As such, the plan includes support of an increased and targeted roadside drug testing program, as well as more circulation of driver health and well-being resources.
On the issue of driver distraction, the plan makes not of the need to balance the known safety and productivity benefits of on-board/mobile devices, with their potential to contribute to safety risks.
“Driver distraction can include a ringing mobile phone (auditory distraction) and being lost in thought (cognitive distraction), but activities that cause visual distraction, such as looking away from the road whilst texting, are reported to be the most dangerous.”
“Data from international naturalistic driving studies suggest that driver distraction was a contributing factor in over 70 per cent of heavy vehicle crashes. With the advent of even more ubiquitous technologies appearing in the cabs of heavy vehicles, distraction for drivers is emerging as a serious safety risk.”
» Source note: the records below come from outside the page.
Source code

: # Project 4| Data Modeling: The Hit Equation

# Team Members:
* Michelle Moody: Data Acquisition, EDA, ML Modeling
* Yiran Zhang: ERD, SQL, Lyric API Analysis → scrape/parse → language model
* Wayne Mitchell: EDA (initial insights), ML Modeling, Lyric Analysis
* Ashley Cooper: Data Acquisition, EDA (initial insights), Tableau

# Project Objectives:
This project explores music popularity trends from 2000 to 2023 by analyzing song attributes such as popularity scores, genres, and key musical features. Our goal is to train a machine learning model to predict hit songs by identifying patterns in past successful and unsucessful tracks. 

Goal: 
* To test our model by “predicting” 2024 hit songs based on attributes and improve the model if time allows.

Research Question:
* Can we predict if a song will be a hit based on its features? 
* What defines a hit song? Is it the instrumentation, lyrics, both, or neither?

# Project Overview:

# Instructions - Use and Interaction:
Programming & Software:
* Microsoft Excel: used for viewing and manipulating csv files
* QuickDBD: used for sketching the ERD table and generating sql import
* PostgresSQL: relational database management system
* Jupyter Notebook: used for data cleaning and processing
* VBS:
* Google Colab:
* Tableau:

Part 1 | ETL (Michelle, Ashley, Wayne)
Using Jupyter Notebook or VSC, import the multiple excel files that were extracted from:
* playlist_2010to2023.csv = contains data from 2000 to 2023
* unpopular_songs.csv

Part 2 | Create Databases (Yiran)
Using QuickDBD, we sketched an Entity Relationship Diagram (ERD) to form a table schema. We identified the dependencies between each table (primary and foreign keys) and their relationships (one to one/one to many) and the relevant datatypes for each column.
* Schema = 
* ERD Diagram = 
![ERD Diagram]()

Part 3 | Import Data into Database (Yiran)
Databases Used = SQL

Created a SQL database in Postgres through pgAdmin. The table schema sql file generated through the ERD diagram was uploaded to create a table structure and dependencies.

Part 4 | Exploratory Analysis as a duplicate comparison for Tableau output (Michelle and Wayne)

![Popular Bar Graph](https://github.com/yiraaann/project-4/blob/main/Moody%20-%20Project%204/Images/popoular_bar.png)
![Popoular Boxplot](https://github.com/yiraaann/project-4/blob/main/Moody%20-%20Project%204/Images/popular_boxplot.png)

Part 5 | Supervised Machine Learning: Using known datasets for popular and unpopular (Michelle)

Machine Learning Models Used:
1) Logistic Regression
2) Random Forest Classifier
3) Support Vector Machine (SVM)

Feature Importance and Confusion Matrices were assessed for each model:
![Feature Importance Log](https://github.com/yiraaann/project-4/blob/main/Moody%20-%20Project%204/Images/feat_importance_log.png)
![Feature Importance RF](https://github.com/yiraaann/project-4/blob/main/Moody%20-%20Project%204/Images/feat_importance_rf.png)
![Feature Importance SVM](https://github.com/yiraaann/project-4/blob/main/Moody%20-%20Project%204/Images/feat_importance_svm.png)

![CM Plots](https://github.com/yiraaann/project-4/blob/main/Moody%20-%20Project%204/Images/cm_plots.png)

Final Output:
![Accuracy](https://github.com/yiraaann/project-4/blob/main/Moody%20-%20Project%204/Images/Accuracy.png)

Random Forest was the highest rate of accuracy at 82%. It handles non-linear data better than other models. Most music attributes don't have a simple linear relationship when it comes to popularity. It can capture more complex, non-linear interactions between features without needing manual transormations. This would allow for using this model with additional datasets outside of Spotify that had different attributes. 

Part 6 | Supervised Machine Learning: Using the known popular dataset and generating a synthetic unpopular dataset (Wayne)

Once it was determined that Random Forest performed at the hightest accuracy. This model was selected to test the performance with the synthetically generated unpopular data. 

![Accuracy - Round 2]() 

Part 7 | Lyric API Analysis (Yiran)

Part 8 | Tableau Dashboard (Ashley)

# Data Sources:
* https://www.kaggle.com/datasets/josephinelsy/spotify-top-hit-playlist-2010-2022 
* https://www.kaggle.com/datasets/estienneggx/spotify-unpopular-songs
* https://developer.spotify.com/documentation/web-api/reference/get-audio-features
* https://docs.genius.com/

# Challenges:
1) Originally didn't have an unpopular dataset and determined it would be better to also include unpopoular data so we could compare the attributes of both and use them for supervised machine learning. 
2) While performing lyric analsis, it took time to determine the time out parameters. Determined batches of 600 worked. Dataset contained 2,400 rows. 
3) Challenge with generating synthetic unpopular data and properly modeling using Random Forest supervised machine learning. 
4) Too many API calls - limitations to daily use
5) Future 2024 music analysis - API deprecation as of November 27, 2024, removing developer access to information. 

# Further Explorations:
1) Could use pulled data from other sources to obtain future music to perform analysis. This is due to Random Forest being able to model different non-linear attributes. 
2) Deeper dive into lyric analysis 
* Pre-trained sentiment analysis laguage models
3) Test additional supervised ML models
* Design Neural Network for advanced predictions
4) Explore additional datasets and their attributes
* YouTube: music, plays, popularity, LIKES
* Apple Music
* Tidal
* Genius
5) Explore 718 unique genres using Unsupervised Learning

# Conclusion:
Minister for Transport and Main Roads, Mark Bailey, said the Queensland Government refused to accept that road trauma was an inevitable part of using the roads.
“Crashes involving heavy vehicles are more likely to result in serious outcomes. While there has been a general decline in fatal crashes involving heavy vehicles over the last five years (2013–2017), unfortunately this downward trend did not continue in 2018.”
The plan also advocates for fast-tracking mandatory safety technologies for new heavy vehicles including, collision avoidance systems, stability control for prime movers weighing 12 tonnes, stability control for trailers weighing more than 10 tonnes, autonomous emergency braking and under-run protection.
Recent research suggests that the mandatory application of Autonomous Emergency Braking Systems in heavy vehicles alone can prevent around 25% of fatal crashes.